Collected data
****************

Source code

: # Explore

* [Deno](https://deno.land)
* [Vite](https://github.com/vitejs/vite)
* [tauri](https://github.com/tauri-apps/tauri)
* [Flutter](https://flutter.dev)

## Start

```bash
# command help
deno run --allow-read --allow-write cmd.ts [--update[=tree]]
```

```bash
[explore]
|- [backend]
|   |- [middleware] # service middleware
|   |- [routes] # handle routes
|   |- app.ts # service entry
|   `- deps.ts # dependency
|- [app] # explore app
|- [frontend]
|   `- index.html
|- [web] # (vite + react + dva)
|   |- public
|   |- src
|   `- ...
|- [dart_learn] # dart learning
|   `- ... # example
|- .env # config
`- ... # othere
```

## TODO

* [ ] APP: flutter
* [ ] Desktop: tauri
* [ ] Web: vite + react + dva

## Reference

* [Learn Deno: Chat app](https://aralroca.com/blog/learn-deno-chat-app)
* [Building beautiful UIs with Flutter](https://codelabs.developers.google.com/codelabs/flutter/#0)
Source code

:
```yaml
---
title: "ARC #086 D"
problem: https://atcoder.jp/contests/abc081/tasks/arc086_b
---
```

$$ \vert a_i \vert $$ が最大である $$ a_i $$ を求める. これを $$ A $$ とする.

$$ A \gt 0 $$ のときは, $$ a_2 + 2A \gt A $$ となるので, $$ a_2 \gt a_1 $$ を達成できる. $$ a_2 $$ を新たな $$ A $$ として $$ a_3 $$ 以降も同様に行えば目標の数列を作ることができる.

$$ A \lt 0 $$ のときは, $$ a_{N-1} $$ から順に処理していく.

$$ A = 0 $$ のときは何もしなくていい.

****************

**What the exercise asks:** Return, exactly as written, only those lines that run from the one with "Web: vite + react + dva" to the last line of the data, both of those lines included.

**Output of the exercise:**
* [ ] Web: vite + react + dva

## Reference

* [Learn Deno: Chat app](https://aralroca.com/blog/learn-deno-chat-app)
* [Building beautiful UIs with Flutter](https://codelabs.developers.google.com/codelabs/flutter/#0)
Source code

:
```yaml
---
title: "ARC #086 D"
problem: https://atcoder.jp/contests/abc081/tasks/arc086_b
---
```

$$ \vert a_i \vert $$ が最大である $$ a_i $$ を求める. これを $$ A $$ とする.

$$ A \gt 0 $$ のときは, $$ a_2 + 2A \gt A $$ となるので, $$ a_2 \gt a_1 $$ を達成できる. $$ a_2 $$ を新たな $$ A $$ として $$ a_3 $$ 以降も同様に行えば目標の数列を作ることができる.

$$ A \lt 0 $$ のときは, $$ a_{N-1} $$ から順に処理していく.

$$ A = 0 $$ のときは何もしなくていい.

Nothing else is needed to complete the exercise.